The figure below shows an example of such monitoring.
|
- Monitoring template report to be checked
If the CPU usage of SYS2 exceeds the threshold, the virtual NIC may be heavily loaded. For details about how to check and handle such a situation, see 1.6.6 Monitoring the network resources.
- Tip
-
As a guideline, the threshold for the CPU usage of SYS2 should be as much as the usage of two CPU cores. For example, if there are CPUs with eight cores on a system, the threshold would be an amount of use equivalent to 25% of the total usage.
Also, if the total CPU usage of SYS1 and SYS2 exceeds the threshold, the HBA may be heavily loaded when accessing disks. For details about how to check and handle such a situation, see 1.6.5 Monitoring disk resources.
- Tip
-
As a guideline for the total CPU usage of SYS1 and SYS2, the threshold is 90% of the total usage.
(c) Example of checking the maximum CPU allocation size and CPU allocation balancing value of a LPAR
You can check the maximum CPU allocation size of a LPAR in the Max field of the PI_VI record. You can also check the CPU allocation balancing value of a LPAR in the Expectation field of the PI_VI record. Comparing the maximum CPU allocation sizes and CPU allocation balancing values enables you to investigate a cause of lack of CPU resources in LPARs.
The figure below shows an example of such monitoring.
|
- Compound report to be checked (see 1.9)
-
Monitoring of virtual machine CPU allocation upper limit
If CPU resources in a LPAR are insufficient, compare the values in the Max and Expectation fields. By using the comparison results, you may be able to address a lack of CPU resources, as described below:
-
If the value in the Max field is more than the one in the Expectation field
The CPU service rate of the LPAR is set to a low value. Check and, if necessary, revise the setting value of the service rate.
-
If the value in the Max field is equal to the one in the Expectation field
The processor capping function restricts the amount of CPU resources allocated to LPARs. Check and, if necessary, revise the setting value of the processor capping function.
(3) Settings of the CPU service rate, processor capping function, and CPU idle detection function
A system with logical partitioning feature provides the functions associated with CPU allocations to LPARs that are described below.
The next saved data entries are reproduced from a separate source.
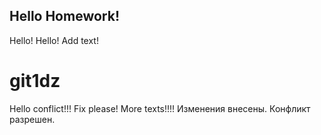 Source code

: ## Hello Homework!

Hello!
Hello!
Add text!
# git1dz
Hello conflict!!!
Fix please!
More texts!!!!
Изменения внесены. Конфликт разрешен. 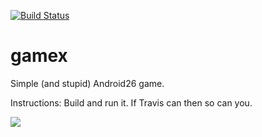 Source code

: [![Build Status](https://travis-ci.org/montao/gamex.svg?branch=master)](https://travis-ci.org/montao/gamex)

# gamex
Simple (and stupid) Android26 game.

Instructions: Build and run it. If Travis can then so can you. 

![](https://raw.githubusercontent.com/montao/gamex/master/elsa-game.png)

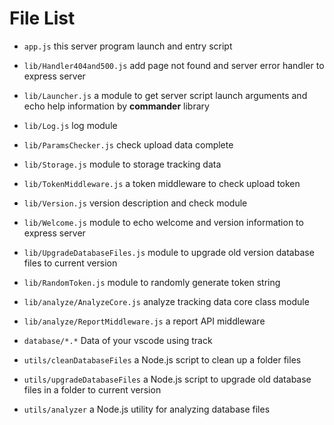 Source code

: # File List

- `app.js` this server program launch and entry script

- `lib/Handler404and500.js` add page not found and server error handler to express server
- `lib/Launcher.js` a module to get server script launch arguments and echo help information by **commander** library
- `lib/Log.js` log module
- `lib/ParamsChecker.js` check upload data complete
- `lib/Storage.js` module to storage tracking data
- `lib/TokenMiddleware.js` a token middleware to check upload token
- `lib/Version.js` version description and check module
- `lib/Welcome.js` module to echo welcome and version information to express server
- `lib/UpgradeDatabaseFiles.js` module to upgrade old version database files to current version
- `lib/RandomToken.js` module to randomly generate token string

- `lib/analyze/AnalyzeCore.js` analyze tracking data core class module
- `lib/analyze/ReportMiddleware.js` a report API middleware


- `database/*.*` Data of your vscode using track

- `utils/cleanDatabaseFiles` a Node.js script to clean up a folder files
- `utils/upgradeDatabaseFiles` a Node.js script to upgrade old database files in a folder to current version
- `utils/analyzer` a Node.js utility for analyzing database files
Note that in some cases, depending on the settings of these functions, CPU resources cannot be appropriately allocated to LPARs.
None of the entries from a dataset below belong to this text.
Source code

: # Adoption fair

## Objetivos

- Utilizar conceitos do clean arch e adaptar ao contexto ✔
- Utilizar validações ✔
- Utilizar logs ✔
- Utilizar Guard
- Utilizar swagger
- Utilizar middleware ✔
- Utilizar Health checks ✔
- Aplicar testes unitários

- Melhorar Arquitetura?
- CPU service rate and processor capping function
-
Based on the CPU service rate setting, a CPU allocation to LPARs can be specified by percentage. Also, if the processor capping function is enabled, the CPU service rate value will be the upper limit of the amount to be allocated even if the CPU allocation to LPARs is insufficient.
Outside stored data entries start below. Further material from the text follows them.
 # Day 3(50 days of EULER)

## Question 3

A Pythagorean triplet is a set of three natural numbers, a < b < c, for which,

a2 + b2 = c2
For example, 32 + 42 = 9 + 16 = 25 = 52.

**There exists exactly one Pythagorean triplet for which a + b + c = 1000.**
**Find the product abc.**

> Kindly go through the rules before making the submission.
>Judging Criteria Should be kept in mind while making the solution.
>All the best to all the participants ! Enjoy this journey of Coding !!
If the CPU service rate is set to a low value and the processor capping function is enabled for a LPAR that consumes more CPU resources, sufficient CPU resources may not be allocated to the LPAR.
- CPU idle detection function
-
This function detects whether CPUs allocated to a LPAR is in idle state. In a system with logical partitioning feature, if a CPU for a LPAR is in idle state, its resources are allocated to LPARs with insufficient CPU resources allocated. When the CPU idle detection function is disabled, CPUs are not allocated to other LPARs even if they are in idle state, possibly leading to ineffective use of CPU resources.